Tuesday, 23 April, 2019 - 05:30
Asharq Al-Awsat

Algerian authorities arrested on Monday five major businessmen as part of an anti-graft investigation.

They were later brought to court to face charges from the general prosecutor’s office, private Ennahar TV channel said, a legal requirement after an arrest.

The five are Issad Rebrab, considered the richest businessman in the energy-rich north African nation who is especially active in the food and sugar refining business, and four brothers from the Kouninef family, it said.

Rebrab is chairman of the family-owned Cevital company, which imports raw sugar from Brazil and exports white sugar to Tunisia, Libya and other destinations in the Middle East.

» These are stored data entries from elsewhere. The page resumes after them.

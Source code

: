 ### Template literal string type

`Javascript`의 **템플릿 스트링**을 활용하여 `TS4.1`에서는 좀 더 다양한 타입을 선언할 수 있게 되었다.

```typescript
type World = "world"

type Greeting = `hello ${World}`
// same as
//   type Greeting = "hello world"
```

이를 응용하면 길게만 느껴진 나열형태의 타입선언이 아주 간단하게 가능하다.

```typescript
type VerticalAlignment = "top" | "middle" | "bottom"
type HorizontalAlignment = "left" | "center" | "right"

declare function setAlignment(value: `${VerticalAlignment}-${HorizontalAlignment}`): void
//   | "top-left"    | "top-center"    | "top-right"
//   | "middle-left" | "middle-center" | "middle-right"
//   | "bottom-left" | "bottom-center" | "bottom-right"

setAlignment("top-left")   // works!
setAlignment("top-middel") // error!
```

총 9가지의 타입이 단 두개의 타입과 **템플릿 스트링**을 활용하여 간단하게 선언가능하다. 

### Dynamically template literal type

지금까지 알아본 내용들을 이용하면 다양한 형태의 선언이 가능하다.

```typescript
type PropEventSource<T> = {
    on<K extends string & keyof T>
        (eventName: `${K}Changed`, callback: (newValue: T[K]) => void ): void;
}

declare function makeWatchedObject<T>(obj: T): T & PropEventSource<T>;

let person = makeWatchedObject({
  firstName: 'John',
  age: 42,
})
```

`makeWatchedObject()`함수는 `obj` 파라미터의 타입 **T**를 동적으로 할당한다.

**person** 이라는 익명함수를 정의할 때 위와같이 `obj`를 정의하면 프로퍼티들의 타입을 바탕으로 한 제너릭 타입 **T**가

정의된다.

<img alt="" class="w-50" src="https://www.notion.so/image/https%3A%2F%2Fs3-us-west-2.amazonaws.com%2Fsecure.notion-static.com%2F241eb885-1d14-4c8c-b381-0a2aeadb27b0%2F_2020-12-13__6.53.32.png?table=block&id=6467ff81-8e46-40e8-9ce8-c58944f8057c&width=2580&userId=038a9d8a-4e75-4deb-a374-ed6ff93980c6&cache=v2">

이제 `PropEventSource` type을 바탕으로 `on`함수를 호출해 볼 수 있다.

The Kouninef family is close to former President Abdelaziz Bouteflika, who ruled Algeria for 20 years.

Abdelkader, Reda, Karim and Tarek Kouninef were detained in relation to a probe into non-compliance with state contracts, state television said. Prosecutors are investigating "insider influence to obtain undue advantages and misappropriation of real estate".

Bouteflika stepped down three weeks ago, bowing to pressure from the army and weeks of demonstrations by mainly younger Algerians seeking change.

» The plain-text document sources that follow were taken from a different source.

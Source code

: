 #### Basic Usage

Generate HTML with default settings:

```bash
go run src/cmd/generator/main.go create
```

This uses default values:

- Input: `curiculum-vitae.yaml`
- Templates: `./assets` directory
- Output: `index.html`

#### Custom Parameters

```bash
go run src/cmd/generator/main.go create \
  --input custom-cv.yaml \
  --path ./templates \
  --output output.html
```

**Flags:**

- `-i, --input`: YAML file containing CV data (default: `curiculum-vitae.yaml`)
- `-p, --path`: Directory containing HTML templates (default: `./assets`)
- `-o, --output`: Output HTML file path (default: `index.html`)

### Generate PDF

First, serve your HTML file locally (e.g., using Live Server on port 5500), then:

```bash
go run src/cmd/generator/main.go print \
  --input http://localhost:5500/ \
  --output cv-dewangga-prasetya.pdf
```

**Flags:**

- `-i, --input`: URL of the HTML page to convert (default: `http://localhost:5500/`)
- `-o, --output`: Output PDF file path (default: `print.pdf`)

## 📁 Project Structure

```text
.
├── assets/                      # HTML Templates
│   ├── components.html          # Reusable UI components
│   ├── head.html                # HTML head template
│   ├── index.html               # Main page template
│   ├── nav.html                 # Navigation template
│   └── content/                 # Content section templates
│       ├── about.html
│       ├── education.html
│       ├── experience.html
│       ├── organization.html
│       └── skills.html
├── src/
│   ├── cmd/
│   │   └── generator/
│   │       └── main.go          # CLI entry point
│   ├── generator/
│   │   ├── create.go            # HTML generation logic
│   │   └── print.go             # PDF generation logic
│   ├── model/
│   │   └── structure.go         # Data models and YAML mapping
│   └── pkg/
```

State television said Rebrab has gone before the public prosecutor over alleged "over-billing" and "misrepresentation of the movement of capital" among other charges. He denies the allegations.

Rebrab was known for his opposition to Bouteflika, but his wealth grew significantly during the former president’s term.

The high-profile arrests are part of an investigation into corruption targeting some 51 businessmen who are currently banned from leaving the North African country.

Army chief Ahmed Gaed Salah earlier this month called on prosecutors to "accelerate the pace" of probes into corrupt tycoons with ties to Bouteflika's inner circle.

One of Algeria's top businessmen and a Bouteflika backer, Ali Haddad, was arrested in late March as he tried to cross the border into Tunisia with two passports and undeclared currency.

Also on Monday, state television reported that former Bouteflika prime minister Ahmed Ouyahia and current Finance Minister Mohamed Loukal had been summoned for questioning by a magistrate in connection with the alleged misuse of public funds.

A judge revealed that courts had received “strict” orders from the military command to persecute any individual, regardless of their rank, should corruption suspicions surround him.

The family of Bouteflika is suspected of corruption. The former president’s brother, Said, is also highly suspected of corruption and abuse of authority and likely to be charged soon.

MP Mohcine Belabbas questioned, however, the credibility of the anti-graft probe, saying the corruption that has been rampant for 20 years demands that judges summon all officials, starting with Abdelaziz Bouteflika and former intelligence chief Mohamed Mediene.